Required action:
Range to reproduce from the entries below: the line with "3. Install all", the line with "<pre>grunt watch</pre>", and every line in between. Give them exactly and give nothing else.

[Source texts of formatted documents]
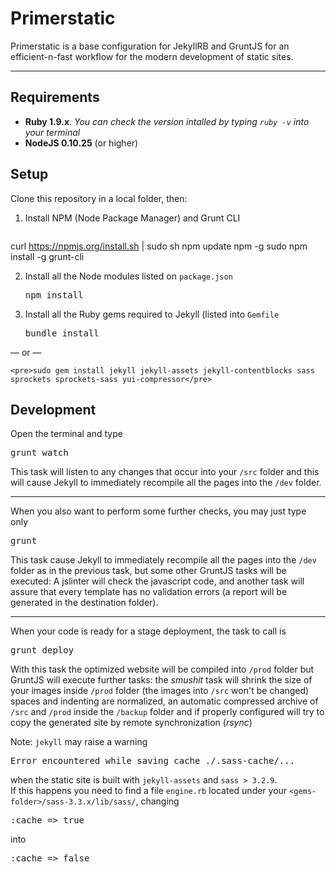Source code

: Primerstatic
===

Primerstatic is a base configuration for JekyllRB and GruntJS for an efficient-n-fast 
workflow for the modern development of static sites.
***

Requirements
---

- **Ruby 1.9.x**. *You can check the version intalled by typing `ruby -v` into your terminal*
- **NodeJS 0.10.25** (or higher) 


Setup
---
Clone this repository in a local folder, then:


1. Install NPM (Node Package Manager) and Grunt CLI
    <pre>
curl https://npmjs.org/install.sh | sudo sh
npm update npm -g
sudo npm install -g grunt-cli
</pre>


2. Install all the Node modules listed on `package.json`
    <pre>npm install</pre>


3. Install all the Ruby gems required to Jekyll (listed into `Gemfile`

    <pre>bundle install</pre>
&mdash; or &mdash;

    <pre>sudo gem install jekyll jekyll-assets jekyll-contentblocks sass sprockets sprockets-sass yui-compressor</pre>


Development
---

Open the terminal and type

<pre>grunt watch</pre>

This task will listen to any changes that occur into your `/src` folder and   this will cause Jekyll to immediately recompile all the pages into the `/dev` folder.
***

When you also want to perform some further checks, you may just type only

<pre>grunt</pre>

This task cause Jekyll to immediately recompile all the pages into the `/dev` folder as in the previous task, but some other GruntJS tasks will be executed: A jslinter will check the javascript code, and another task will assure that every template has no validation errors (a report will be generated in the destination folder).
***

When your code is ready for a stage deployment, the task to call is 

<pre>grunt deploy</pre>

With this task the optimized website will be compiled into `/prod` folder
but GruntJS will execute further tasks: the *smushit* task will shrink the size of your images inside `/prod` folder (the images into `/src` won't be changed) spaces and indenting are normalized, an automatic compressed archive of `/src` and `/prod` inside the `/backup` folder and if properly configured will try to copy the generated site by remote synchronization (*rsync*)



Note: `jekyll` may raise a warning 

<pre>Error encountered while saving cache ./.sass-cache/...</pre>

when the static site is built with `jekyll-assets` and `sass > 3.2.9`.  
If this happens you need to find a file `engine.rb` located under your `<gems-folder>/sass-3.3.x/lib/sass/`, changing 

<pre>:cache => true</pre>

into

<pre>:cache => false</pre>
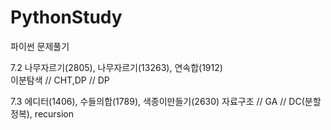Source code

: # PythonStudy
파이썬 문제풀기

7.2 나무자르기(2805), 나무자르기(13263), 연속합(1912)  
 이분탐색 // CHT,DP // DP

7.3 에디터(1406), 수들의합(1789), 색종이만들기(2630)
 자료구조 // GA // DC(분할정복), recursion
 

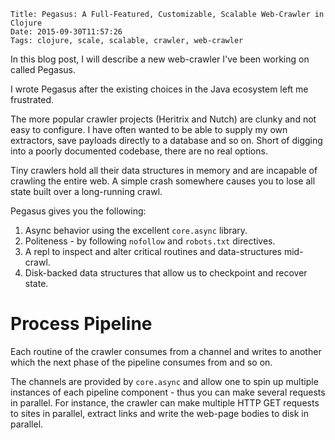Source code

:     Title: Pegasus: A Full-Featured, Customizable, Scalable Web-Crawler in Clojure
    Date: 2015-09-30T11:57:26
    Tags: clojure, scale, scalable, crawler, web-crawler

In this blog post, I will describe a new web-crawler I've been working on
called Pegasus.

I wrote Pegasus after the existing choices in the Java ecosystem left me
frustrated.

The more popular crawler projects (Heritrix and Nutch) are clunky and not
easy to configure. I have often wanted to be able to supply my own extractors, save payloads directly to a database and so on. Short of digging
into a poorly documented codebase, there are no real options.

Tiny crawlers hold all their data structures in memory and are incapable
of crawling the entire web. A simple crash somewhere causes you to
lose all state built over a long-running crawl.

Pegasus gives you the following:

1. Async behavior using the excellent `core.async` library.
2. Politeness - by following `nofollow` and `robots.txt` directives.
3. A repl to inspect and alter critical routines and data-structures mid-crawl.
4. Disk-backed data structures that allow us to checkpoint and recover state.
<!-- more -->

# Process Pipeline

Each routine of the crawler consumes from a channel and
writes to another which the next phase of the pipeline
consumes from and so on.

The channels are provided by `core.async` and allow one to
spin up multiple instances of each pipeline component - thus
you can make several requests in parallel. For instance,
the crawler can make multiple HTTP GET requests to sites
in parallel, extract links and write the web-page bodies
to disk in parallel.
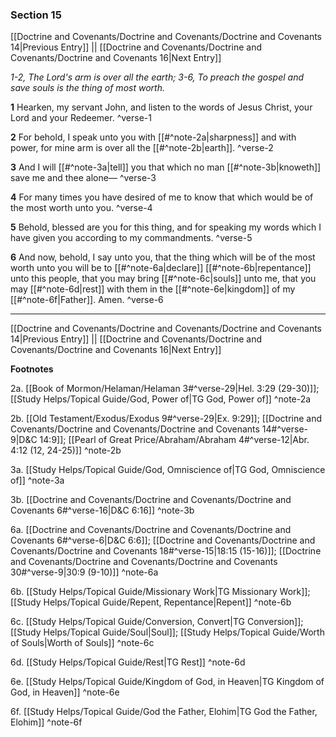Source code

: ### Section 15

[[Doctrine and Covenants/Doctrine and Covenants/Doctrine and Covenants 14|Previous Entry]]  ||  [[Doctrine and Covenants/Doctrine and Covenants/Doctrine and Covenants 16|Next Entry]]

*1-2, The Lord's arm is over all the earth; 3-6, To preach the gospel and save souls is the thing of most worth.*

**1**  Hearken, my servant John, and listen to the words of Jesus Christ, your Lord and your Redeemer. ^verse-1

**2**  For behold, I speak unto you with [[#^note-2a|sharpness]] and with power, for mine arm is over all the [[#^note-2b|earth]]. ^verse-2

**3**  And I will [[#^note-3a|tell]] you that which no man [[#^note-3b|knoweth]] save me and thee alone— ^verse-3

**4**  For many times you have desired of me to know that which would be of the most worth unto you. ^verse-4

**5**  Behold, blessed are you for this thing, and for speaking my words which I have given you according to my commandments. ^verse-5

**6**  And now, behold, I say unto you, that the thing which will be of the most worth unto you will be to [[#^note-6a|declare]] [[#^note-6b|repentance]] unto this people, that you may bring [[#^note-6c|souls]] unto me, that you may [[#^note-6d|rest]] with them in the [[#^note-6e|kingdom]] of my [[#^note-6f|Father]]. Amen. ^verse-6


---
[[Doctrine and Covenants/Doctrine and Covenants/Doctrine and Covenants 14|Previous Entry]]  ||  [[Doctrine and Covenants/Doctrine and Covenants/Doctrine and Covenants 16|Next Entry]]


**Footnotes**


2a. [[Book of Mormon/Helaman/Helaman 3#^verse-29|Hel. 3:29 (29-30)]]; [[Study Helps/Topical Guide/God, Power of|TG God, Power of]] ^note-2a

2b. [[Old Testament/Exodus/Exodus 9#^verse-29|Ex. 9:29]]; [[Doctrine and Covenants/Doctrine and Covenants/Doctrine and Covenants 14#^verse-9|D&C 14:9]]; [[Pearl of Great Price/Abraham/Abraham 4#^verse-12|Abr. 4:12 (12, 24-25)]] ^note-2b

3a. [[Study Helps/Topical Guide/God, Omniscience of|TG God, Omniscience of]] ^note-3a

3b. [[Doctrine and Covenants/Doctrine and Covenants/Doctrine and Covenants 6#^verse-16|D&C 6:16]] ^note-3b

6a. [[Doctrine and Covenants/Doctrine and Covenants/Doctrine and Covenants 6#^verse-6|D&C 6:6]]; [[Doctrine and Covenants/Doctrine and Covenants/Doctrine and Covenants 18#^verse-15|18:15 (15-16)]]; [[Doctrine and Covenants/Doctrine and Covenants/Doctrine and Covenants 30#^verse-9|30:9 (9-10)]] ^note-6a

6b. [[Study Helps/Topical Guide/Missionary Work|TG Missionary Work]]; [[Study Helps/Topical Guide/Repent, Repentance|Repent]] ^note-6b

6c. [[Study Helps/Topical Guide/Conversion, Convert|TG Conversion]]; [[Study Helps/Topical Guide/Soul|Soul]]; [[Study Helps/Topical Guide/Worth of Souls|Worth of Souls]] ^note-6c

6d. [[Study Helps/Topical Guide/Rest|TG Rest]] ^note-6d

6e. [[Study Helps/Topical Guide/Kingdom of God, in Heaven|TG Kingdom of God, in Heaven]] ^note-6e

6f. [[Study Helps/Topical Guide/God the Father, Elohim|TG God the Father, Elohim]] ^note-6f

Task result:
3. Install all the Ruby gems required to Jekyll (listed into `Gemfile`

    <pre>bundle install</pre>
&mdash; or &mdash;

    <pre>sudo gem install jekyll jekyll-assets jekyll-contentblocks sass sprockets sprockets-sass yui-compressor</pre>


Development
---

Open the terminal and type

<pre>grunt watch</pre>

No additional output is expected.